#### WORK INSTRUCTIONS:
Gather every line below where "Pfeffer" appears.

#### Data entries:
-.-.-

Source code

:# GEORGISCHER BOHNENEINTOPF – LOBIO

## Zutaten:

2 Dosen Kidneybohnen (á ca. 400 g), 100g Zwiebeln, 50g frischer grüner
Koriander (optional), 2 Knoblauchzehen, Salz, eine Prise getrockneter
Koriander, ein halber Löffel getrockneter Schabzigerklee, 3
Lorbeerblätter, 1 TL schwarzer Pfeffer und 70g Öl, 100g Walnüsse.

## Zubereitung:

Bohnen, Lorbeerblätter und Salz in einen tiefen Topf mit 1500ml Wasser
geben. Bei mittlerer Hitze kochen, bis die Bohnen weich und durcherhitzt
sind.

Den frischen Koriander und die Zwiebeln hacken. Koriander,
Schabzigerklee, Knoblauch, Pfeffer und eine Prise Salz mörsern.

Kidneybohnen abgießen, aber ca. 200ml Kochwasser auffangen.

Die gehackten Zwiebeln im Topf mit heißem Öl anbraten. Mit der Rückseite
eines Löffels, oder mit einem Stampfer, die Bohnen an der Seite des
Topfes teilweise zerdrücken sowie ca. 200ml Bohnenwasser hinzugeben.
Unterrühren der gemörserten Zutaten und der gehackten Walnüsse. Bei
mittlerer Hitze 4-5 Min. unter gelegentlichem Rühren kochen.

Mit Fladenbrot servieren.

-.-.-

#### RESULT:
Lorbeerblätter, 1 TL schwarzer Pfeffer und 70g Öl, 100g Walnüsse.
Schabzigerklee, Knoblauch, Pfeffer und eine Prise Salz mörsern.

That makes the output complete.